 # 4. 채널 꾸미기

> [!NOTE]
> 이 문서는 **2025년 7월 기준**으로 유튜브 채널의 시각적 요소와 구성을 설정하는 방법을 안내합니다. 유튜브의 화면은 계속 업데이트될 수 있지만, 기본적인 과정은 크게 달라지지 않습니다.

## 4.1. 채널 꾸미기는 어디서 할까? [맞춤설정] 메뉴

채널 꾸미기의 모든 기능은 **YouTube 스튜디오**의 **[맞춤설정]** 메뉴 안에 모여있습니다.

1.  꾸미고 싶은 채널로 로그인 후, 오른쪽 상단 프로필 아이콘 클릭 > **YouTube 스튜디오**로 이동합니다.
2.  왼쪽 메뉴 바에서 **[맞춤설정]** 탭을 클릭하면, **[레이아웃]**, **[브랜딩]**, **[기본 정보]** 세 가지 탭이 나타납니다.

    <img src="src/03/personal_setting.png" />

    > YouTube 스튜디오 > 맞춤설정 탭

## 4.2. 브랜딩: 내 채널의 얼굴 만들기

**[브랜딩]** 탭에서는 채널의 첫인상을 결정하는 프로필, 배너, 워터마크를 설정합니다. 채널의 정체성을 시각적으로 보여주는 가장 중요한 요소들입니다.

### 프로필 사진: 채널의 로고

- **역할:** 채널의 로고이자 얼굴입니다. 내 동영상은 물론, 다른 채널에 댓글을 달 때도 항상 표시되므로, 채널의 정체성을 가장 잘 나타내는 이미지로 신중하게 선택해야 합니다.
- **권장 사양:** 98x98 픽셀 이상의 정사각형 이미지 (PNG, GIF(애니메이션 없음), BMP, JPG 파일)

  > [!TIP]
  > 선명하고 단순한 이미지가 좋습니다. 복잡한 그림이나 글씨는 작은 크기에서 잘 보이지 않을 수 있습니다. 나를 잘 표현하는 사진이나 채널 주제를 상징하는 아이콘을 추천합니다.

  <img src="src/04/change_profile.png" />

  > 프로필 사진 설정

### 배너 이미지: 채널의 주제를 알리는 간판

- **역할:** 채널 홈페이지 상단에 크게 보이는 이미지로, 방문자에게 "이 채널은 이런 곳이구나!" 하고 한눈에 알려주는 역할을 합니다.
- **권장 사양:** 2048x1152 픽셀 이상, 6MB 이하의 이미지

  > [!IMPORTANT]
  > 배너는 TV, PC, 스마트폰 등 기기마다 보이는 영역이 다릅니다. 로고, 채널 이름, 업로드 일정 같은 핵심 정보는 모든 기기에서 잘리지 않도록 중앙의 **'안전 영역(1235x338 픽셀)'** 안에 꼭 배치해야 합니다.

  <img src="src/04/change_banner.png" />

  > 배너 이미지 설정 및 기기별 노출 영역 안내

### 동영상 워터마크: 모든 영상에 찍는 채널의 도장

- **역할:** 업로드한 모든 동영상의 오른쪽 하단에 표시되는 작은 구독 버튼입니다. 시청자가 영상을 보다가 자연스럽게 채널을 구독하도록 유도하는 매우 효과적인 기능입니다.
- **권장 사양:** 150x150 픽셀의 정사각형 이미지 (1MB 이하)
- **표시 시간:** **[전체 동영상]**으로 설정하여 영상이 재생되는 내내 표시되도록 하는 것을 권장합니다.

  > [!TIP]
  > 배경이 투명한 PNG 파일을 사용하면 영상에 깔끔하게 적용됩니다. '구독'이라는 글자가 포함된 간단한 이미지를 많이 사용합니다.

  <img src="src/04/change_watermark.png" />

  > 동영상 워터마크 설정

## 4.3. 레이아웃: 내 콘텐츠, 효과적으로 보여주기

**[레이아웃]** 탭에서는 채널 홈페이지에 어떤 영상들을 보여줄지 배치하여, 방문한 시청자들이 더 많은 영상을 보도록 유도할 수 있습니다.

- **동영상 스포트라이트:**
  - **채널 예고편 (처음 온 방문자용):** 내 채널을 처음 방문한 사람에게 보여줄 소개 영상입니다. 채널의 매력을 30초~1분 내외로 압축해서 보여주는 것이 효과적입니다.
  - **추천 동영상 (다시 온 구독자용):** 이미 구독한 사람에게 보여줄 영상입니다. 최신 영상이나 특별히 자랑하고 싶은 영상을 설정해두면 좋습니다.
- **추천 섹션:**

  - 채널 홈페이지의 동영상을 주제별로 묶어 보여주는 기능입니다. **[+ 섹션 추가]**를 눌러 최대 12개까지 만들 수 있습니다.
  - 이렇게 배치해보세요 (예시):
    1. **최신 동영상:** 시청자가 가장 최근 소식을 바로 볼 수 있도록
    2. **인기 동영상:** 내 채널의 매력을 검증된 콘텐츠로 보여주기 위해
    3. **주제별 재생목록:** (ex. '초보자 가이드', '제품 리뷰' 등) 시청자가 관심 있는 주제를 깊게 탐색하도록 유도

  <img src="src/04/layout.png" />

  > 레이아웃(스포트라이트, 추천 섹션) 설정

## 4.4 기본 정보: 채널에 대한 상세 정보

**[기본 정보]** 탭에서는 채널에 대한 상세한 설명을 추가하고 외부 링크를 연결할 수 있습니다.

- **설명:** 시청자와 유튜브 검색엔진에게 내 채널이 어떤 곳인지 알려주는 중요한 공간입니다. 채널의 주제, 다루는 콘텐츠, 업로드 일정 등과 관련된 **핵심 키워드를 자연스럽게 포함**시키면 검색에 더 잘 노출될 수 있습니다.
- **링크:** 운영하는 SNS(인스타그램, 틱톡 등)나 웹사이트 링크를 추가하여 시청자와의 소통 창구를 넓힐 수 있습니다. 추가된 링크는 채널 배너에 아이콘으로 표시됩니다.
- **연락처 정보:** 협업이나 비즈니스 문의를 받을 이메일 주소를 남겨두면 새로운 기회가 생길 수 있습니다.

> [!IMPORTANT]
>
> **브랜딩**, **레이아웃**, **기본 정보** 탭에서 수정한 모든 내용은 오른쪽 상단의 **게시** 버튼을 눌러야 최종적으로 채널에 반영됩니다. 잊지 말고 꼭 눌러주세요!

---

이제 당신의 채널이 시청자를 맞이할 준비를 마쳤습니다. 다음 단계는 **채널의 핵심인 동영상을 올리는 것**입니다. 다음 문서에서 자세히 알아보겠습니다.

**GOAL OF THE EXERCISE**
Your task is to restate, word for word, the lines from the beginning of the records to the line with "### 동영상 워터마크: 모든 영상에 찍는 채널의 도장", inclusive.

**SOLUTION**
 # 4. 채널 꾸미기

> [!NOTE]
> 이 문서는 **2025년 7월 기준**으로 유튜브 채널의 시각적 요소와 구성을 설정하는 방법을 안내합니다. 유튜브의 화면은 계속 업데이트될 수 있지만, 기본적인 과정은 크게 달라지지 않습니다.

## 4.1. 채널 꾸미기는 어디서 할까? [맞춤설정] 메뉴

채널 꾸미기의 모든 기능은 **YouTube 스튜디오**의 **[맞춤설정]** 메뉴 안에 모여있습니다.

1.  꾸미고 싶은 채널로 로그인 후, 오른쪽 상단 프로필 아이콘 클릭 > **YouTube 스튜디오**로 이동합니다.
2.  왼쪽 메뉴 바에서 **[맞춤설정]** 탭을 클릭하면, **[레이아웃]**, **[브랜딩]**, **[기본 정보]** 세 가지 탭이 나타납니다.

    <img src="src/03/personal_setting.png" />

    > YouTube 스튜디오 > 맞춤설정 탭

## 4.2. 브랜딩: 내 채널의 얼굴 만들기

**[브랜딩]** 탭에서는 채널의 첫인상을 결정하는 프로필, 배너, 워터마크를 설정합니다. 채널의 정체성을 시각적으로 보여주는 가장 중요한 요소들입니다.

### 프로필 사진: 채널의 로고

- **역할:** 채널의 로고이자 얼굴입니다. 내 동영상은 물론, 다른 채널에 댓글을 달 때도 항상 표시되므로, 채널의 정체성을 가장 잘 나타내는 이미지로 신중하게 선택해야 합니다.
- **권장 사양:** 98x98 픽셀 이상의 정사각형 이미지 (PNG, GIF(애니메이션 없음), BMP, JPG 파일)

  > [!TIP]
  > 선명하고 단순한 이미지가 좋습니다. 복잡한 그림이나 글씨는 작은 크기에서 잘 보이지 않을 수 있습니다. 나를 잘 표현하는 사진이나 채널 주제를 상징하는 아이콘을 추천합니다.

  <img src="src/04/change_profile.png" />

  > 프로필 사진 설정

### 배너 이미지: 채널의 주제를 알리는 간판

- **역할:** 채널 홈페이지 상단에 크게 보이는 이미지로, 방문자에게 "이 채널은 이런 곳이구나!" 하고 한눈에 알려주는 역할을 합니다.
- **권장 사양:** 2048x1152 픽셀 이상, 6MB 이하의 이미지

  > [!IMPORTANT]
  > 배너는 TV, PC, 스마트폰 등 기기마다 보이는 영역이 다릅니다. 로고, 채널 이름, 업로드 일정 같은 핵심 정보는 모든 기기에서 잘리지 않도록 중앙의 **'안전 영역(1235x338 픽셀)'** 안에 꼭 배치해야 합니다.

  <img src="src/04/change_banner.png" />

  > 배너 이미지 설정 및 기기별 노출 영역 안내

### 동영상 워터마크: 모든 영상에 찍는 채널의 도장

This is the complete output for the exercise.